[Data items]
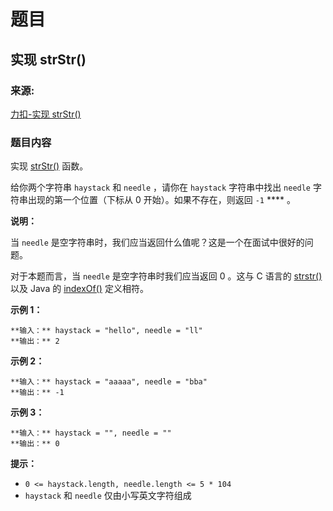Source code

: # 题目

## 实现 strStr()

### 来源:

[力扣-实现 strStr()](https://leetcode-cn.com/problems/implement-strstr)

### 题目内容

实现 [strStr()](https://baike.baidu.com/item/strstr/811469) 函数。

给你两个字符串 `haystack` 和 `needle` ，请你在 `haystack` 字符串中找出 `needle` 字符串出现的第一个位置（下标从
0 开始）。如果不存在，则返回 `-1` **** 。

**说明：**

当 `needle` 是空字符串时，我们应当返回什么值呢？这是一个在面试中很好的问题。

对于本题而言，当 `needle` 是空字符串时我们应当返回 0 。这与 C 语言的
[strstr()](https://baike.baidu.com/item/strstr/811469) 以及 Java 的
[indexOf()](https://docs.oracle.com/javase/7/docs/api/java/lang/String.html#indexOf\(java.lang.String\))
定义相符。

**示例 1：**

    
    
    **输入：** haystack = "hello", needle = "ll"
    **输出：** 2
    

**示例 2：**

    
    
    **输入：** haystack = "aaaaa", needle = "bba"
    **输出：** -1
    

**示例 3：**

    
    
    **输入：** haystack = "", needle = ""
    **输出：** 0
    

**提示：**

  * `0 <= haystack.length, needle.length <= 5 * 104`
  * `haystack` 和 `needle` 仅由小写英文字符组成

# [BRIEF]
Give the preceding data back exactly, minus every picture.

# [RESPONSE]
Source code

: # 题目

## 实现 strStr()

### 来源:

[力扣-实现 strStr()](https://leetcode-cn.com/problems/implement-strstr)

### 题目内容

实现 [strStr()](https://baike.baidu.com/item/strstr/811469) 函数。

给你两个字符串 `haystack` 和 `needle` ，请你在 `haystack` 字符串中找出 `needle` 字符串出现的第一个位置（下标从
0 开始）。如果不存在，则返回 `-1` **** 。

**说明：**

当 `needle` 是空字符串时，我们应当返回什么值呢？这是一个在面试中很好的问题。

对于本题而言，当 `needle` 是空字符串时我们应当返回 0 。这与 C 语言的
[strstr()](https://baike.baidu.com/item/strstr/811469) 以及 Java 的
[indexOf()](https://docs.oracle.com/javase/7/docs/api/java/lang/String.html#indexOf\(java.lang.String\))
定义相符。

**示例 1：**

    
    
    **输入：** haystack = "hello", needle = "ll"
    **输出：** 2
    

**示例 2：**

    
    
    **输入：** haystack = "aaaaa", needle = "bba"
    **输出：** -1
    

**示例 3：**

    
    
    **输入：** haystack = "", needle = ""
    **输出：** 0
    

**提示：**

  * `0 <= haystack.length, needle.length <= 5 * 104`
  * `haystack` 和 `needle` 仅由小写英文字符组成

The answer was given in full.